What you hand back must match the listing exactly.

Data to examine.

════════

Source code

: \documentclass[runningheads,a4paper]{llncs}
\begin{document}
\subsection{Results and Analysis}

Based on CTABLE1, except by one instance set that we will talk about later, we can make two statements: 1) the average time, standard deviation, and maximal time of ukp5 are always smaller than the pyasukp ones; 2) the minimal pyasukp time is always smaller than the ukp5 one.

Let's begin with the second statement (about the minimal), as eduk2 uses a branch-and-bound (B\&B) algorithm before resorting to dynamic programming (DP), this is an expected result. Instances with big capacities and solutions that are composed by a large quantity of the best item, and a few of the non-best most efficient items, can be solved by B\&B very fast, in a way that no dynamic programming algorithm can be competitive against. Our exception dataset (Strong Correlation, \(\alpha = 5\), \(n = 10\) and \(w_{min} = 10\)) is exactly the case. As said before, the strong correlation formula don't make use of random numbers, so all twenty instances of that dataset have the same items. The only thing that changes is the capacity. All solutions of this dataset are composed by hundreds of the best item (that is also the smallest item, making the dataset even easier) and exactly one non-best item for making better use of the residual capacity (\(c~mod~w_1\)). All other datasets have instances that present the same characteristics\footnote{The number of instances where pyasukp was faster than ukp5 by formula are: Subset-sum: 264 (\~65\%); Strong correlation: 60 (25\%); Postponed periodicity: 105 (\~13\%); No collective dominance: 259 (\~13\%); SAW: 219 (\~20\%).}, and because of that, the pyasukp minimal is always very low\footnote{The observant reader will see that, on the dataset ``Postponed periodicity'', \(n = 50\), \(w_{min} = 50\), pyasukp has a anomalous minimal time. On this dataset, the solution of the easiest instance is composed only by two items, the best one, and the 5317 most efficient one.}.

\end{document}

════════

Response below.
Source code

: \documentclass[runningheads,a4paper]{llncs}
\begin{document}
\subsection{Results and Analysis}

Based on CTABLE1, except by one instance set that we will talk about later, we can make two statements: 1) the average time, standard deviation, and maximal time of ukp5 are always smaller than the pyasukp ones; 2) the minimal pyasukp time is always smaller than the ukp5 one.

Let's begin with the second statement (about the minimal), as eduk2 uses a branch-and-bound (B\&B) algorithm before resorting to dynamic programming (DP), this is an expected result. Instances with big capacities and solutions that are composed by a large quantity of the best item, and a few of the non-best most efficient items, can be solved by B\&B very fast, in a way that no dynamic programming algorithm can be competitive against. Our exception dataset (Strong Correlation, \(\alpha = 5\), \(n = 10\) and \(w_{min} = 10\)) is exactly the case. As said before, the strong correlation formula don't make use of random numbers, so all twenty instances of that dataset have the same items. The only thing that changes is the capacity. All solutions of this dataset are composed by hundreds of the best item (that is also the smallest item, making the dataset even easier) and exactly one non-best item for making better use of the residual capacity (\(c~mod~w_1\)). All other datasets have instances that present the same characteristics\footnote{The number of instances where pyasukp was faster than ukp5 by formula are: Subset-sum: 264 (\~65\%); Strong correlation: 60 (25\%); Postponed periodicity: 105 (\~13\%); No collective dominance: 259 (\~13\%); SAW: 219 (\~20\%).}, and because of that, the pyasukp minimal is always very low\footnote{The observant reader will see that, on the dataset ``Postponed periodicity'', \(n = 50\), \(w_{min} = 50\), pyasukp has a anomalous minimal time. On this dataset, the solution of the easiest instance is composed only by two items, the best one, and the 5317 most efficient one.}.

\end{document}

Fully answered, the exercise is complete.